A renovar posibilidades de comercio con Venezuela

Luis Nelson Beltrán Mora

No obstante que en el corto plazo no son optimistas las proyecciones del comercio bilateral colombo-venezolano; en el mediano plazo si los son; en 2015 se espera montos comerciales superiores a US$15.000 millones, si los países deciden profundizar sus acuerdos comerciales.

Los factores que generaran expectativas positivas corren por cuenta de la entrada en vigor del acuerdo de alcance parcial firmado por los dos países en noviembre de 2011, y la consolidación de la bonanza petrolera que se avecina en Venezuela. La estabilidad de la economía colombiana contribuirá también a mejorar las compras desde el país vecino. La entrada en vigor del TLC de Colombia con Estados Unidos y la aceptación de Venezuela como socio del Mercosur deben ser vistas como oportunidades, toda vez que si se reactiva el proyecto de las cadenas productivas bilaterales conjuntas de los años dos mil; el comercio bilateral se podrá proyectar incluso a esos mercados.

Aunque las ventas colombianas a Venezuela apenas llegaron a US$1.500 millones en 2011, es decir apenas el 25% de lo que fueron en 2008; las mismas en 2012 muestran síntomas de recuperación con relación al período de los desencuentros políticos de los años 2009 y 2010; según el INE de Venezuela, entre enero mayo de 2012, Venezuela importó de todo el mundo US$16.800 millones, ocupando Colombia el cuarto lugar de origen de las mismas con un monto de US$850 millones, 30% superiores al mismo monto de 2011; cabe agregar que al cierre de 2010 Colombia ocupaba el 8 lugar de origen en las compras de ese país. Las proyecciones de balanza de pagos de mediano plazo de Venezuela permiten ser optimistas para pensar que en 2012, las exportaciones colombianas superarán los US$2.200 millones.

A partir de 2013 Venezuela comenzará la exploración y explotación de las reservas de crudo por más de 264.000 millones de barriles en la faja del Orinoco que con unos precios proyectados de su cesta alrededor de US$80 el barril, es factible que las compras del país vecino superen los US$70.000 millones en 2015, si Colombia logra volver a su participación natural en ese mercado de 15%, las exportaciones llegarían a US$10.000 millones en ese mismo año.

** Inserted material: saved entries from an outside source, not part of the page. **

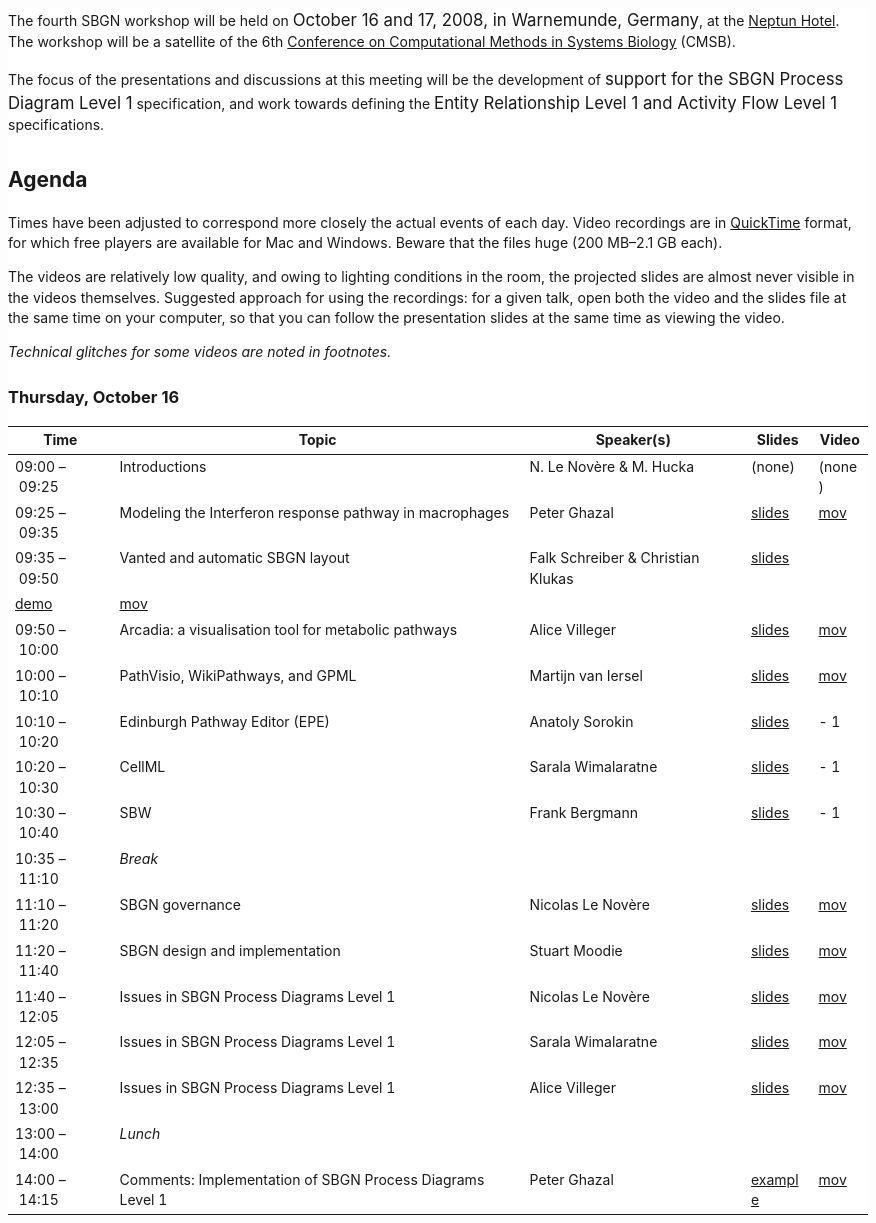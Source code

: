 The fourth SBGN workshop will be held on <big>October 16 and 17, 2008, in Warnemunde, Germany</big>, at the [Neptun Hotel](http://www.hotel-neptun.de/wEnglisch/index.php). The workshop will be a satellite of the 6th [Conference on Computational Methods in Systems Biology](http://wwwmosi.informatik.uni-rostock.de/cmsb08) (CMSB).

The focus of the presentations and discussions at this meeting will be the development of <big>support for the SBGN Process Diagram Level 1</big> specification, and work towards defining the <big>Entity Relationship Level 1 and Activity Flow Level 1</big> specifications.

Agenda
------

Times have been adjusted to correspond more closely the actual events of each day. Video recordings are in [QuickTime](http://www.apple.com/quicktime/) format, for which free players are available for Mac and Windows. Beware that the files huge (200 MB–2.1 GB each).

The videos are relatively low quality, and owing to lighting conditions in the room, the projected slides are almost never visible in the videos themselves. Suggested approach for using the recordings: for a given talk, open both the video and the slides file at the same time on your computer, so that you can follow the presentation slides at the same time as viewing the video.

*Technical glitches for some videos are noted in footnotes.*

### Thursday, October 16

| Time          | Topic                                                     | Speaker(s)                        | Slides                                                               | Video                                                                |
|---------------|-----------------------------------------------------------|-----------------------------------|----------------------------------------------------------------------|----------------------------------------------------------------------|
| 09:00 – 09:25 | Introductions                                             | N. Le Novère & M. Hucka           | (none)                                                               | (none)                                                               |
| 09:25 – 09:35 | Modeling the Interferon response pathway in macrophages   | Peter Ghazal                      | [slides](/media:ghazal-2008-10-16.pdf "wikilink")                    | [mov](http://sbgn.org/files/sbgn4-peter-2008-10-16.mov)              |
| 09:35 – 09:50 | Vanted and automatic SBGN layout                          | Falk Schreiber & Christian Klukas | [slides](/media:schreiber-2008-10-16.pdf "wikilink")
                                                                                                                 [demo](http://sbgn.org/files/schreiber-2008-10-16-visualization.mov)  | [mov](http://sbgn.org/files/sbgn4-falk-2008-10-16-governance.mov)    |
| 09:50 – 10:00 | Arcadia: a visualisation tool for metabolic pathways      | Alice Villeger                    | [slides](/media:villeger-2008-10-16.pdf "wikilink")                  | [mov](http://sbgn.org/files/sbgn4-alice-2008-10-16.mov)              |
| 10:00 – 10:10 | PathVisio, WikiPathways, and GPML                         | Martijn van Iersel                | [slides](/media:van-iersel-2008-10-16.pdf "wikilink")                | [mov](http://sbgn.org/files/sbgn4-martijn-2008-10-16.mov)            |
| 10:10 – 10:20 | Edinburgh Pathway Editor (EPE)                            | Anatoly Sorokin                   | [slides](/media:sorokin-2008-10-16.pdf "wikilink")                   | -   1                                                                |
| 10:20 – 10:30 | CellML                                                    | Sarala Wimalaratne                | [slides](/media:sarala-2008-10-16.pdf "wikilink")                    | -   1                                                                |
| 10:30 – 10:40 | SBW                                                       | Frank Bergmann                    | [slides](/media:bergmann-2008-10-16.pdf "wikilink")                  | -   1                                                                |
| 10:35 – 11:10 | *Break*                                                   |
| 11:10 – 11:20 | SBGN governance                                           | Nicolas Le Novère                 | [slides](/media:nicolas-2008-10-16-governance.pdf "wikilink")        | [mov](http://sbgn.org/files/sbgn4-nicolas-2008-10-16-governance.mov) |
| 11:20 – 11:40 | SBGN design and implementation                            | Stuart Moodie                     | [slides](/media:moodie-2008-10-16-sbgn-implem.pdf "wikilink")        | [mov](http://sbgn.org/files/sbgn4-stuart-2008-10-16.mov)             |
| 11:40 – 12:05 | Issues in SBGN Process Diagrams Level 1                   | Nicolas Le Novère                 | [slides](/media:nicolas-2008-10-16-pd-issues.pdf "wikilink")         | [mov](http://sbgn.org/files/sbgn4-nicolas-2008-10-16-issues.mov)     |
| 12:05 – 12:35 | Issues in SBGN Process Diagrams Level 1                   | Sarala Wimalaratne                | [slides](/media:sarala-2008-10-16-issues.pdf "wikilink")             | [mov](http://sbgn.org/files/sbgn4-sarala-2008-10-16-issues.mov)      |
| 12:35 – 13:00 | Issues in SBGN Process Diagrams Level 1                   | Alice Villeger                    | [slides](/media:villeger-2008-10-16-discussion.pdf "wikilink")       | [mov](http://sbgn.org/files/sbgn4-alice-2008-10-16-issues.mov)       |
| 13:00 – 14:00 | *Lunch*                                                   |
| 14:00 – 14:15 | Comments: Implementation of SBGN Process Diagrams Level 1 | Peter Ghazal                      | [example](/media:ghazal-2008-10-16-logic-models.pdf "wikilink")      | [mov](http://sbgn.org/files/sbgn4-peter-2008-10-16-issues.mov)       |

Cadenas productivas conjuntas Los empresarios colombianos y venezolanos deben comenzar a aprovechar de mejor manera el acuerdo de alcance parcial, y volver a reactivar los negocios y las inversiones directas; el acuerdo que dejo sin aranceles a más de 3.500 partidas debe apuntar a los insumos que demandará la exploración y explotación petrolera; en efecto las actividades con las mayores posibilidades de crecimiento de demanda en Venezuela son, entre otros: construcción, petroquímica e industria automotriz; a mayo las importaciones en estos sectores eran superiores a US$3.000 millones; tampoco se puede olvidar que la bonanza de precios del crudo comenzó a mejorar las compras de alimentos en Venezuela; las importaciones de esos productos superaron los US$2.000 millones. Los estudios señalan que si Colombia y Venezuela proyectan el Acuerdo de Alcance Parcial y lo llevan al terreno de la complementación económica, como lo permite la Aladi, es factible que no solo reactiven el comercio bilateral, sino que mejor puedan atender de mejor manera la vigencia del TLC y como socio pleno de Mercosur.

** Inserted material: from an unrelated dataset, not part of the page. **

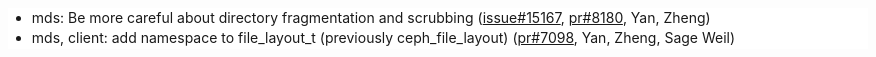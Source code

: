 - mds: Be more careful about directory fragmentation and scrubbing ([issue#15167](http://tracker.ceph.com/issues/15167), [pr#8180](http://github.com/ceph/ceph/pull/8180), Yan, Zheng)
- mds, client: add namespace to file\_layout\_t (previously ceph\_file\_layout) ([pr#7098](http://github.com/ceph/ceph/pull/7098), Yan, Zheng, Sage Weil)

Petroquímica, una opción para trabajar en conjunto
No se puede olvidar la alta competitividad de Venezuela en la producción petrolera y de Colombia en el sector industrial; echar andar la cadena bilateral Petro-Química, no solo haría posible llevar crudo y derivados a los mercados de Asia; sino que permitiría consolidar el proyecto suramericano apoyado por Brasil de Petro-América. No es descabellado pensar en reactivar la cadena Siderúrgica-Metalmecánica.